A NADH-accepting imine reductase variant: Immobilization and cofactor regeneration by oxidative deamination

• The Streptomyces sp. GF3587 imine reductase variant K40A accepts NADH as cofactor.
• Alternative cofactors (BNAH, F420) are not accepted by investigated IREDs.
• Immobilization on EziG™ carriers facilitates reusability of the catalyst.
• The K40A variant enabled 88% conversion of 4% (w/v) 2-methylpyrroline to 2-methylpyrolidine.
• NADPH regeneration by oxidative deamination of N-methyl-3-aminopentane could be demonstrated.

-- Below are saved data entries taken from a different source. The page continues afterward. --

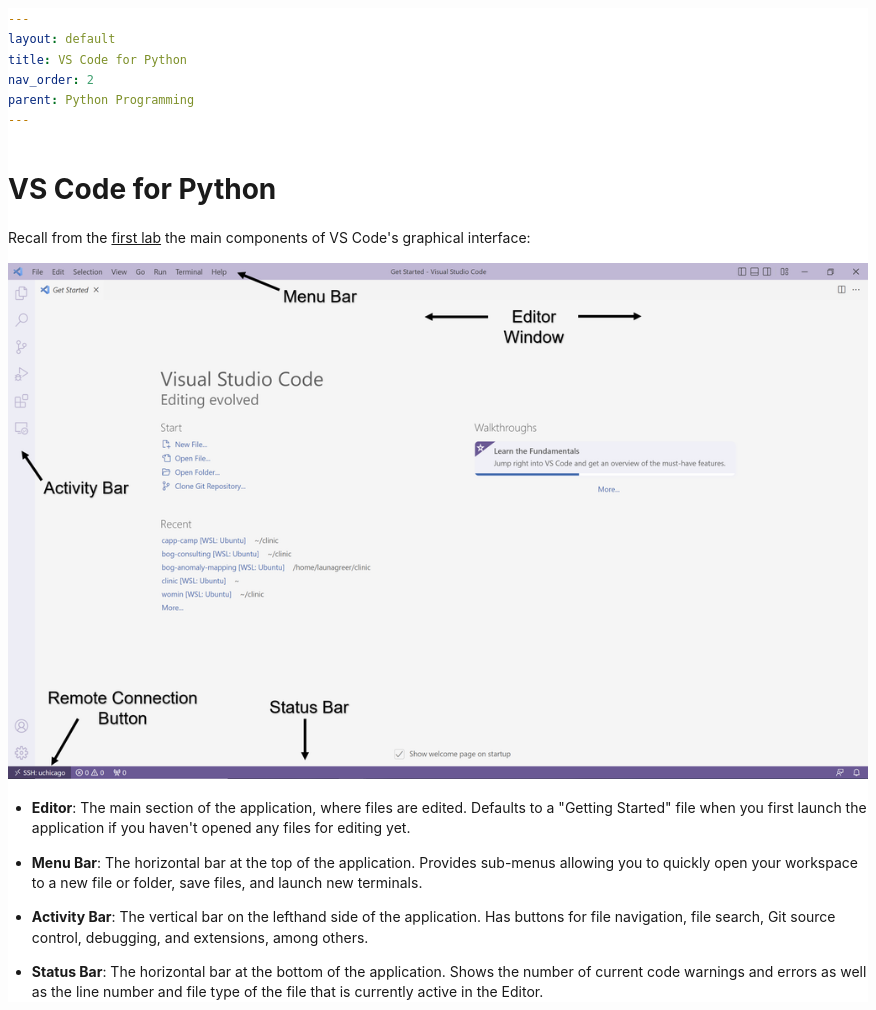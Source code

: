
 ```yaml
---
layout: default
title: VS Code for Python
nav_order: 2
parent: Python Programming
---
```


# VS Code for Python

Recall from the [first lab](../s1-linux/index.md) the main components of VS Code's graphical interface:

![VS Code default layout screenshot ](../assets/img/vs-code-layout-1.png)

- **Editor**: The main section of the application, where files are edited. Defaults to a "Getting Started" file when you first launch the application if you haven't opened any files for editing yet.

- **Menu Bar**: The horizontal bar at the top of the application. Provides sub-menus allowing you to quickly open your workspace to a new file or folder, save files, and launch new terminals.

- **Activity Bar**: The vertical bar on the lefthand side of the application. Has buttons for file navigation, file search, Git source control, debugging, and extensions, among others.

- **Status Bar**: The horizontal bar at the bottom of the application. Shows the number of current code warnings and errors as well as the line number and file type of the file that is currently active in the Editor.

Engineering cofactor specificity of enzymes is a promising approach that can expand the application of enzymes for biocatalytic production of industrially relevant chemicals. Until now, only NADPH-dependent imine reductases (IREDs) are known. This limits their applications to reactions employing whole cells as a cost-efficient cofactor regeneration system. For applications of IREDs as cell-free catalysts, (i) we created an IRED variant showing an improved activity for NADH. With rational design we were able to identify four residues in the (R)-selective IRED from Streptomyces GF3587 (IR-Sgf3587), which coordinate the 2′-phosphate moiety of the NADPH cofactor. From a set of 15 variants, the highest NADH activity was caused by the single amino acid exchange K40A resulting in a 3-fold increased acceptance of NADH. (ii) We showed its applicability using an immobilisate obtained either from purified enzyme or from lysate using the EziG™ carriers. Applying the variant and NADH, we reached 88% conversion in a preparative scale biotransformation when employing 4% (w/v) 2-methylpyrroline. (iii) We demonstrated a one-enzyme cofactor regeneration approach using the achiral amine N-methyl-3-aminopentanone as a hydrogen donor co-substrate.